Tuesday, 20 June 2023

20623 - ams - commemoration - Lillian Hellman - The Socially Conscious Dramatist

 

Lillian Hellman was the first woman to be admitted to the club of American dramatists, writing a hit play when she was 29. She was a playwright, a screenwriter and a memoirist and a political activist. Her popularity is based on the two enormously successful plays from the 1930s: 'The Children's Hour' (1934) and 'The Little Foxes' (1939). 'The Children's Hour', was Hellman's first play. It is the story of two women running a school for girls whose lives are ruined by a malicious student spreading the lie that they are lovers. The play was banned in London, Chicago, and Boston. 'The Children's Hour' was considered too scandalous for the Pulitzer prize. It was an immense hit in Paris and New York running on Broadway for almost two years.
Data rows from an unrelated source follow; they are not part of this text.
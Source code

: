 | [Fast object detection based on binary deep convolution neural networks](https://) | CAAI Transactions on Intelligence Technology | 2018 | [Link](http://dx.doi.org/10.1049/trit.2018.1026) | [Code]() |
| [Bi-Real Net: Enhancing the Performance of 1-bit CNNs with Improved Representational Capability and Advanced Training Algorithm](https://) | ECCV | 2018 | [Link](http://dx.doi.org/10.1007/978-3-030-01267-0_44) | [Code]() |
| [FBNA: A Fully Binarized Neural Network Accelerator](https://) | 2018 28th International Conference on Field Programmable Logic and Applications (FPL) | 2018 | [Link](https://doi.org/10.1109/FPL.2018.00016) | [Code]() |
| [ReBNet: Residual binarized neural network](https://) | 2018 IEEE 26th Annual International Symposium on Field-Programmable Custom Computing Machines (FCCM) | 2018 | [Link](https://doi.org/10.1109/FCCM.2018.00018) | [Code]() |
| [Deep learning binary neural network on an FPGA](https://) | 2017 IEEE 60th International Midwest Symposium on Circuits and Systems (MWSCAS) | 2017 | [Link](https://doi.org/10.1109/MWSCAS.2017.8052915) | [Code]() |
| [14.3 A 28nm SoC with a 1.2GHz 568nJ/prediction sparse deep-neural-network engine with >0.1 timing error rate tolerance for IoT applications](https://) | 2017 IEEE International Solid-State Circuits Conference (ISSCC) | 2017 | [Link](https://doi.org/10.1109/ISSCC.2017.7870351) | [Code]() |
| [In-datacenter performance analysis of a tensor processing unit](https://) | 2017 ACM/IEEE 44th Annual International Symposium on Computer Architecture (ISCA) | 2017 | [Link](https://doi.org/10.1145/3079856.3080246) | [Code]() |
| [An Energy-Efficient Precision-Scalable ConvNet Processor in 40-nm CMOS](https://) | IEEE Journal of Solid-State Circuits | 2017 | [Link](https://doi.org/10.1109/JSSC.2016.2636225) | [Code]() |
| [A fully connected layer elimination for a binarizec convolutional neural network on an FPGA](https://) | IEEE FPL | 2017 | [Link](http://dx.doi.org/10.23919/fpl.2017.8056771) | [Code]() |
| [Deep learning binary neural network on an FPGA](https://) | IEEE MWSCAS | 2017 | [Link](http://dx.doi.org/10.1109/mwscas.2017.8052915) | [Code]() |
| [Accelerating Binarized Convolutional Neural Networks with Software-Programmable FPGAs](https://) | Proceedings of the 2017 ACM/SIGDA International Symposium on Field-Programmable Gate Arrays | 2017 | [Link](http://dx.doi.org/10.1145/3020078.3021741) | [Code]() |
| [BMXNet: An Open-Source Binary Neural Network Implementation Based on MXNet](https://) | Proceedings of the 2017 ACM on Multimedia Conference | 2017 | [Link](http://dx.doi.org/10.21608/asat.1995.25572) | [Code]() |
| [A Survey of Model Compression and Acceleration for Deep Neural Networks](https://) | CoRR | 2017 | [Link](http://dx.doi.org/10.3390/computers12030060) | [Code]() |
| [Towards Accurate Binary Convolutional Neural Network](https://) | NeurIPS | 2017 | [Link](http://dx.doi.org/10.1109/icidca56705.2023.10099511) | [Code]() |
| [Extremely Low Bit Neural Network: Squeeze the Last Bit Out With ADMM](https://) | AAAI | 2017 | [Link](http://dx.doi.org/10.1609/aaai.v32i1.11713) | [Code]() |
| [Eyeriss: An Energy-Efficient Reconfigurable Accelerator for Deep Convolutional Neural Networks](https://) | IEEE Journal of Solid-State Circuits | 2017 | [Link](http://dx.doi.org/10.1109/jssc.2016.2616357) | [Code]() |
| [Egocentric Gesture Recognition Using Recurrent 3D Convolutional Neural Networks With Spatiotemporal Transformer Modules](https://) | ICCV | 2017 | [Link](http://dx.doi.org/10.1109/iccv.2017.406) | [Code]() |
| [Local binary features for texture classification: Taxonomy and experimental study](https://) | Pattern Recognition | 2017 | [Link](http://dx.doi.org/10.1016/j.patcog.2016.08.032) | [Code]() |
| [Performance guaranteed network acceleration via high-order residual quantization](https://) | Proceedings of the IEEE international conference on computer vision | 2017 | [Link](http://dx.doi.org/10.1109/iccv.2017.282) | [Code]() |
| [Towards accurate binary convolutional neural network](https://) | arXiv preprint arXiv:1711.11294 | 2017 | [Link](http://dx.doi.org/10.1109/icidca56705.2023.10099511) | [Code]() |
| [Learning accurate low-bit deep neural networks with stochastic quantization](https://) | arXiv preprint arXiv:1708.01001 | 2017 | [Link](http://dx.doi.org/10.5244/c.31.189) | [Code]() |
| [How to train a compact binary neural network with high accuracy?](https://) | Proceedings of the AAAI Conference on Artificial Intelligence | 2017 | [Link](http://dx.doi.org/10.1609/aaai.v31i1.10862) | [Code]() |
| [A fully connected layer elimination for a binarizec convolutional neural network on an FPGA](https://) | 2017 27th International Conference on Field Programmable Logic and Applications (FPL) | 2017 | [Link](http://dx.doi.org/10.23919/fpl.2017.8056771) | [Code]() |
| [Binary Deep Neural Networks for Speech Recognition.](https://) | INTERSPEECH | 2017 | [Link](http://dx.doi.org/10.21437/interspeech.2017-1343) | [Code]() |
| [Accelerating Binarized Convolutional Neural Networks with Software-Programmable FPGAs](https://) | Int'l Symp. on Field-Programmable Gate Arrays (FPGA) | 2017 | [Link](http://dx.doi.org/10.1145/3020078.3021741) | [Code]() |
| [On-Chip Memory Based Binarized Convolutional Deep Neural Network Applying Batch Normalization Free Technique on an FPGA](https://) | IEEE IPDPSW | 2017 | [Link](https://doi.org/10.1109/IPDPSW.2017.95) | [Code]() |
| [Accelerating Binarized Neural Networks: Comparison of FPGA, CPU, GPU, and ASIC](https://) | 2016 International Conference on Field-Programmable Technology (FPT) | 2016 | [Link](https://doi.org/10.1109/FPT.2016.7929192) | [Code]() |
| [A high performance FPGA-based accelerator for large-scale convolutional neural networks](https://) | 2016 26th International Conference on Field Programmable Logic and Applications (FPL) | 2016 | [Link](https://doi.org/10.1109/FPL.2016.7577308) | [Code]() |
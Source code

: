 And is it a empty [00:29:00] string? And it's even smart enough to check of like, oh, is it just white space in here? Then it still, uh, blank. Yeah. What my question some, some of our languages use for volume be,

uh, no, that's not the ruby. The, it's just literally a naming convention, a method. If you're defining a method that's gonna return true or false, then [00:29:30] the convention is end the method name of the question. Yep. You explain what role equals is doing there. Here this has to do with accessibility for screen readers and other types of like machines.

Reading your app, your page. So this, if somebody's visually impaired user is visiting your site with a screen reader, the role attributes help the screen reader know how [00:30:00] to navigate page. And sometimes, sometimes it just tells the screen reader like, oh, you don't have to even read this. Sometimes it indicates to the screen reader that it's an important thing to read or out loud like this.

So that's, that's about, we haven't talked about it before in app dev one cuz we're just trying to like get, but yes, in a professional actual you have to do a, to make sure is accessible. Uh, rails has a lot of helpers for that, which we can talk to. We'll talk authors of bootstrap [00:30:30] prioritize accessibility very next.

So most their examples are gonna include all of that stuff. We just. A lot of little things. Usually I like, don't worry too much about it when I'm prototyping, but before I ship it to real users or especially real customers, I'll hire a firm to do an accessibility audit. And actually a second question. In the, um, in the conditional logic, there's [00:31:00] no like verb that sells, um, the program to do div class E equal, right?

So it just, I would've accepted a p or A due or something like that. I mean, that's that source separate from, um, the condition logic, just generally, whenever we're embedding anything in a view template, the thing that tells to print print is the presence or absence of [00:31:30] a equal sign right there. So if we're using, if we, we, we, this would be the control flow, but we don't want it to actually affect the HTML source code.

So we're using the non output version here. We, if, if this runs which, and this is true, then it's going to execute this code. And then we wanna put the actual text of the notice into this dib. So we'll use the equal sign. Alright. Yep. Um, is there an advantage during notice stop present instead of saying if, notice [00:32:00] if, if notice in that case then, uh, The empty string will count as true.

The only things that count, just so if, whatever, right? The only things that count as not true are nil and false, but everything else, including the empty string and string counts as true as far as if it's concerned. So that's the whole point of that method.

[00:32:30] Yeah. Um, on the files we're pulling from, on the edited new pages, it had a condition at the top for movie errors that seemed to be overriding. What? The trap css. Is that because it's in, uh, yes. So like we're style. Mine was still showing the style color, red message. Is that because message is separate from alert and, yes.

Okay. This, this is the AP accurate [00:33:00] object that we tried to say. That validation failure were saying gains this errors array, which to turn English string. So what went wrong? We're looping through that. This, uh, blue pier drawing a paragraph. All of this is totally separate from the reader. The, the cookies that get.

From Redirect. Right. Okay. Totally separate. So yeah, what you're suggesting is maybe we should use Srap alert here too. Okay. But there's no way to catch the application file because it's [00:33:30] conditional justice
Like many writers of her generation, Hellman was an outspoken leftist in the 1930s whose political convictions often landed her in trouble. Towards the end of the career, she began writing the four volumes of legendarily unreliable memoirs, 'An Unfinished Woman', 'Pentimento', 'Scoundrel Time' and 'Maybe'. All four were critical and commercial successes, 'An Unfinished Woman' winning the National Book award in 1969. Hellman's plays are still frequently staged around the world.